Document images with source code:
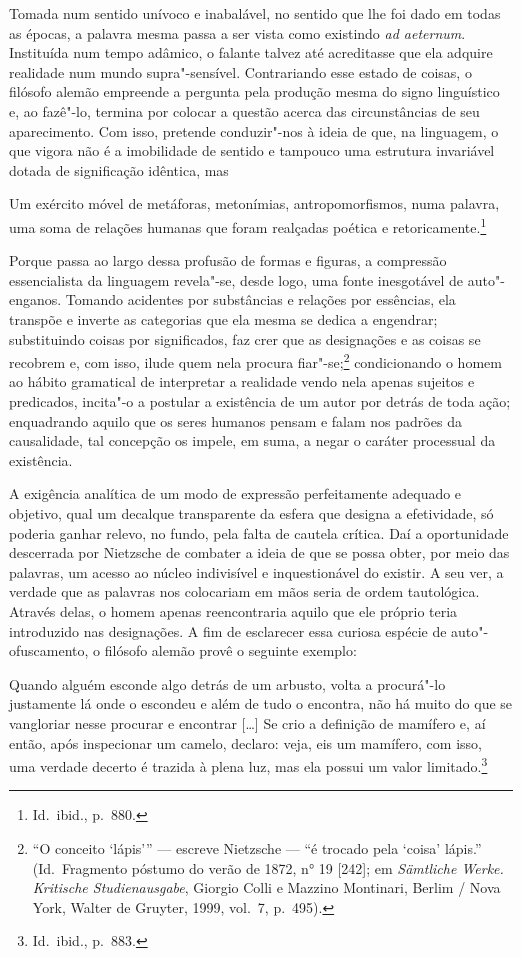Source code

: Tomada num sentido unívoco e inabalável, no sentido que lhe foi dado em
todas as épocas, a palavra mesma passa a ser vista como existindo
\textit{ad aeternum}. Instituída num tempo adâmico, o falante talvez
até acreditasse que ela adquire realidade num mundo
supra"-sensível. Contrariando esse estado de coisas, o filósofo alemão
empreende a pergunta pela produção mesma do signo linguístico e, ao
fazê"-lo, termina por colocar a questão acerca das circunstâncias de
seu aparecimento. Com isso, pretende conduzir"-nos à ideia de que, na
linguagem, o que vigora não é a imobilidade de sentido e tampouco uma
estrutura invariável dotada de significação idêntica, mas 
\begin{hedraquote}
Um exército
móvel de metáforas, metonímias, antropomorfismos, numa palavra, uma
soma de relações humanas que foram realçadas poética e
retoricamente.\footnote{ Id.~ibid., p.~880.}
\end{hedraquote}

Porque passa ao largo dessa profusão de formas e figuras, a compressão
essencialista da linguagem revela"-se, desde logo, uma fonte
inesgotável de auto"-enganos. Tomando acidentes por substâncias e
relações por essências, ela transpõe e inverte as categorias que ela mesma
se dedica a engendrar; substituindo coisas por significados, faz crer
que as designações e as coisas se recobrem e, com isso, ilude quem nela
procura fiar"-se;\footnote{ “O conceito ‘lápis’” --- escreve Nietzsche ---
“é trocado pela ‘coisa’ lápis.” (Id.~Fragmento póstumo do verão de
1872, n° 19 [242]; em \textit{Sämtliche Werke. Kritische
Studienausgabe}, Giorgio Colli e Mazzino Montinari, Berlim / Nova
York, Walter de Gruyter, 1999, vol.~7, p.~495).} condicionando o homem
ao hábito gramatical de interpretar a realidade vendo nela apenas
sujeitos e predicados, incita"-o a postular a existência de um autor
por detrás de toda ação; enquadrando aquilo que os seres humanos pensam
e falam nos padrões da causalidade, tal concepção os impele, em
suma, a negar o caráter processual da existência.

A exigência analítica de um modo de expressão perfeitamente
adequado e objetivo, qual um decalque transparente da esfera que
designa a efetividade, só poderia ganhar relevo, no fundo, pela falta de
cautela crítica. Daí a oportunidade descerrada por Nietzsche de
combater a ideia de que se possa obter, por meio das palavras, um
acesso ao núcleo indivisível e inquestionável do existir. 
A seu ver, a verdade que as
palavras nos colocariam em mãos seria de ordem tautológica. Através
delas, o homem apenas reencontraria aquilo que ele próprio teria
introduzido nas designações. A fim de esclarecer essa curiosa espécie
de auto"-ofuscamento, o filósofo alemão provê o seguinte exemplo:
\begin{hedraquote}
Quando alguém esconde algo detrás de um arbusto, volta a
procurá"-lo justamente lá onde o escondeu e além de tudo o encontra,
não há muito do que se vangloriar nesse procurar e encontrar [\ldots{}] Se
crio a definição de mamífero e, aí então, após inspecionar um camelo,
declaro: veja, eis um mamífero, com isso, uma verdade decerto é trazida
à plena luz, mas ela possui um valor limitado.\footnote{ Id.~ibid., p.~883.}
\end{hedraquote}

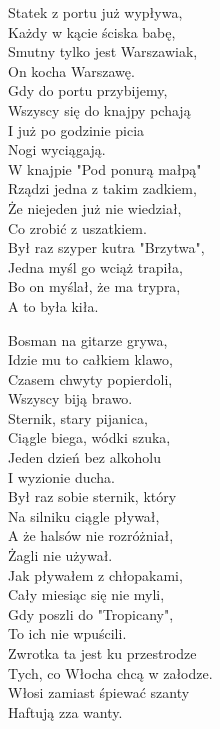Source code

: \begin{multicols}{2}
Statek z portu już wypływa, \\
Każdy w kącie ściska babę, \\
Smutny tylko jest Warszawiak, \\
On kocha Warszawę.\\

Gdy do portu przybijemy, \\
Wszyscy się do knajpy pchają\\
I już po godzinie picia\\
Nogi wyciągają.\\

W knajpie "Pod ponurą małpą"\\
Rządzi jedna z takim zadkiem, \\
Że niejeden już nie wiedział, \\
Co zrobić z uszatkiem.\\

Był raz szyper kutra "Brzytwa", \\
Jedna myśl go wciąż trapiła, \\
Bo on myślał, że ma trypra, \\
A to była kiła.\\
\newcolumn

Bosman na gitarze grywa, \\
Idzie mu to całkiem klawo, \\
Czasem chwyty popierdoli, \\
Wszyscy biją brawo.\\

Sternik, stary pijanica, \\
Ciągle biega, wódki szuka, \\
Jeden dzień bez alkoholu\\
I wyzionie ducha.\\


Był raz sobie sternik, który\\
Na silniku ciągle pływał, \\
A że halsów nie rozróżniał, \\
Żagli nie używał.\\

Jak pływałem z chłopakami, \\
Cały miesiąc się nie myli, \\
Gdy poszli do "Tropicany", \\
To ich nie wpuścili.\\

Zwrotka ta jest ku przestrodze\\
Tych, co Włocha chcą w załodze.\\
Włosi zamiast śpiewać szanty\\
Haftują zza wanty.\\


\end{multicols}
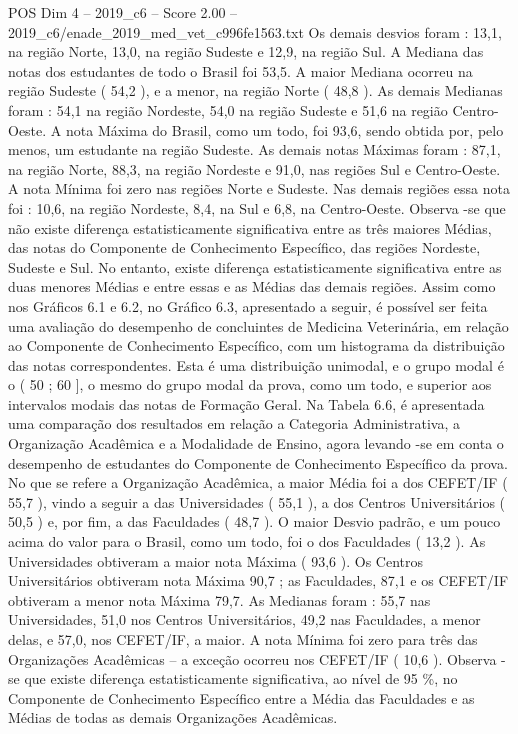 \begin{textsample}{POS Dim 4 – 2019\_c6 – Score 2.00 – 2019\_c6/enade\_2019\_med\_vet\_c996fe1563.txt}
Os demais desvios foram : 13,1, na região Norte, 13,0, na região Sudeste e 12,9, na região Sul.
A Mediana das notas dos estudantes de todo o Brasil foi 53,5.
A maior Mediana ocorreu na região Sudeste ( 54,2 ), e a menor, na região Norte ( 48,8 ).
As demais Medianas foram : 54,1 na região Nordeste, 54,0 na região Sudeste e 51,6 na região Centro-Oeste.
A nota Máxima do Brasil, como um todo, foi 93,6, sendo obtida por, pelo menos, um estudante na região Sudeste.
As demais notas Máximas foram : 87,1, na região Norte, 88,3, na região Nordeste e 91,0, nas regiões Sul e Centro-Oeste.
A nota Mínima foi zero nas regiões Norte e Sudeste.
Nas demais regiões essa nota foi : 10,6, na região Nordeste, 8,4, na Sul e 6,8, na Centro-Oeste.
Observa -se que não existe diferença estatisticamente significativa entre as três maiores Médias, das notas do Componente de Conhecimento Específico, das regiões Nordeste, Sudeste e Sul.
No entanto, existe diferença estatisticamente significativa entre as duas menores Médias e entre essas e as Médias das demais regiões.
Assim como nos Gráficos 6.1 e 6.2, no Gráfico 6.3, apresentado a seguir, é possível ser feita uma avaliação do desempenho de concluintes de Medicina Veterinária, em relação ao Componente de Conhecimento Específico, com um histograma da distribuição das notas correspondentes.
Esta é uma distribuição unimodal, e o grupo modal é o ( 50 ; 60 ], o mesmo do grupo modal da prova, como um todo, e superior aos intervalos modais das notas de Formação Geral.
Na Tabela 6.6, é apresentada uma comparação dos resultados em relação a Categoria Administrativa, a Organização Acadêmica e a Modalidade de Ensino, agora levando -se em conta o desempenho de estudantes do Componente de Conhecimento Específico da prova.
No que se refere a Organização Acadêmica, a maior Média foi a dos CEFET/IF ( 55,7 ), vindo a seguir a das Universidades ( 55,1 ), a dos Centros Universitários ( 50,5 ) e, por fim, a das Faculdades ( 48,7 ).
O maior Desvio padrão, e um pouco acima do valor para o Brasil, como um todo, foi o dos Faculdades ( 13,2 ).
As Universidades obtiveram a maior nota Máxima ( 93,6 ).
Os Centros Universitários obtiveram nota Máxima 90,7 ; as Faculdades, 87,1 e os CEFET/IF obtiveram a menor nota Máxima 79,7.
As Medianas foram : 55,7 nas Universidades, 51,0 nos Centros Universitários, 49,2 nas Faculdades, a menor delas, e 57,0, nos CEFET/IF, a maior.
A nota Mínima foi zero para três das Organizações Acadêmicas – a exceção ocorreu nos CEFET/IF ( 10,6 ).
Observa -se que existe diferença estatisticamente significativa, ao nível de 95 \%, no Componente de Conhecimento Específico entre a Média das Faculdades e as Médias de todas as demais Organizações Acadêmicas.

\end{textsample}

(Exercise details) Please extract exactly the lines of the data, from the first through the line containing "linguagem, o que", and add no pictures to the copy.

(Final answer)
Source code

: Tomada num sentido unívoco e inabalável, no sentido que lhe foi dado em
todas as épocas, a palavra mesma passa a ser vista como existindo
\textit{ad aeternum}. Instituída num tempo adâmico, o falante talvez
até acreditasse que ela adquire realidade num mundo
supra"-sensível. Contrariando esse estado de coisas, o filósofo alemão
empreende a pergunta pela produção mesma do signo linguístico e, ao
fazê"-lo, termina por colocar a questão acerca das circunstâncias de
seu aparecimento. Com isso, pretende conduzir"-nos à ideia de que, na
linguagem, o que vigora não é a imobilidade de sentido e tampouco uma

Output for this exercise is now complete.